The piston member 2 comprises a piston cylinder 21 and a piston push rod 22. The piston cylinder 21 has a piston space 211 in communication with the main space 11 through the piston opening 14. The piston push rod 22 is disposed in the piston space 211 and slides along the extension direction of the piston cylinder 21.
The unidirectional input valve 3 is disposed in the main space 11. The unidirectional input valve 3 comprises an input plug 31 and an input resilient element 32 with one end connected to the input plug 31. The input plug 31 abuts against the input opening 12 from inside the main space 11. The input resilient element 32 is abuttingly disposed inside the body 1. In this embodiment, the input plug 31 is spherical, and the input resilient element 32 is a spring, but the present disclosure is not limited thereto.
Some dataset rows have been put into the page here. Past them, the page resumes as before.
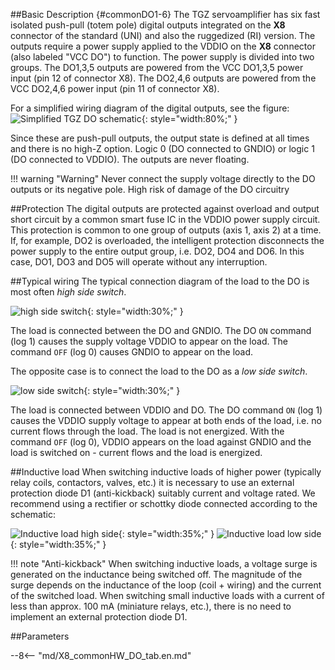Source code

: ##Basic Description {#commonDO1-6}
The TGZ servoamplifier has six fast isolated push-pull (totem pole) digital outputs integrated on the **X8** connector of the standard (UNI) and also the ruggedized (RI) version.
The outputs require a power supply applied to the VDDIO on the **X8** connector (also labeled "VCC DO") to function.
The power supply is divided into two groups.
The DO1,3,5 outputs are powered from the VCC DO1,3,5 power input (pin 12 of connector X8).
The DO2,4,6 outputs are powered from the VCC DO2,4,6 power input (pin 11 of connector X8).   

For a simplified wiring diagram of the digital outputs, see the figure:
![Simplified TGZ DO schematic](../img/TGZ_DO_simplified.svg){: style="width:80%;" }

Since these are push-pull outputs, the output state is defined at all times and there is no high-Z option.
Logic 0 (DO connected to GNDIO) or logic 1 (DO connected to VDDIO).
The outputs are never floating.

!!! warning "Warning"
	Never connect the supply voltage directly to the DO outputs or its negative pole.
	High risk of damage of the DO circuitry

##Protection
The digital outputs are protected against overload and output short circuit by a common smart fuse IC in the VDDIO power supply circuit.
This protection is common to one group of outputs (axis 1, axis 2) at a time.
If, for example, DO2 is overloaded, the intelligent protection disconnects the power supply to the entire output group, i.e. DO2, DO4 and DO6.
In this case, DO1, DO3 and DO5 will operate without any interruption.

##Typical wiring
The typical connection diagram of the load to the DO is most often *high side switch*. 

![high side switch](../img/HS_switch.svg){: style="width:30%;" }   

The load is connected between the DO and GNDIO. The DO `ON` command (log 1) causes the supply voltage VDDIO to appear on the load.
The command `OFF` (log 0) causes GNDIO to appear on the load.

The opposite case is to connect the load to the DO as a *low side switch*.   

![low side switch](../img/LS_switch.svg){: style="width:30%;" }   

The load is connected between VDDIO and DO. The DO command `ON` (log 1) causes the VDDIO supply voltage to appear at both ends of the load, i.e. no current flows through the load. The load is not energized.
With the command `OFF` (log 0), VDDIO appears on the load against GNDIO and the load is switched on - current flows and the load is energized.  

##Inductive load
When switching inductive loads of higher power (typically relay coils, contactors, valves, etc.) it is necessary to use an external protection diode D1 (anti-kickback) suitably current and voltage rated.
We recommend using a rectifier or schottky diode connected according to the schematic:   

![Inductive load high side](../img/InductiveLoad.svg){: style="width:35%;" }
![Inductive load low side](../img/InductiveLoadLS.svg){: style="width:35%;" }

!!! note "Anti-kickback"
	When switching inductive loads, a voltage surge is generated on the inductance being switched off.
	The magnitude of the surge depends on the inductance of the loop (coil + wiring) and the current of the switched load.
	When switching small inductive loads with a current of less than approx. 100 mA (miniature relays, etc.), there is no need to implement an external protection diode D1.


##Parameters

--8<-- "md/X8_commonHW_DO_tab.en.md"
The unidirectional output valve 4 is disposed outside the main space 11. The unidirectional output valve 4 comprises an output plug 41 and an output resilient element 42 with one end connected to the output plug 41. The output plug 41 abuts against the output opening 13 from outside the main space 11. The output resilient element 42 is abuttingly disposed inside the body 1. In this embodiment, the output plug 41 is spherical, and the output resilient element 42 is a spring, but the present disclosure is not limited thereto.
The input inner pipe 5 has an input channel 51. One end of the input channel 51 is in communication with the input opening 12.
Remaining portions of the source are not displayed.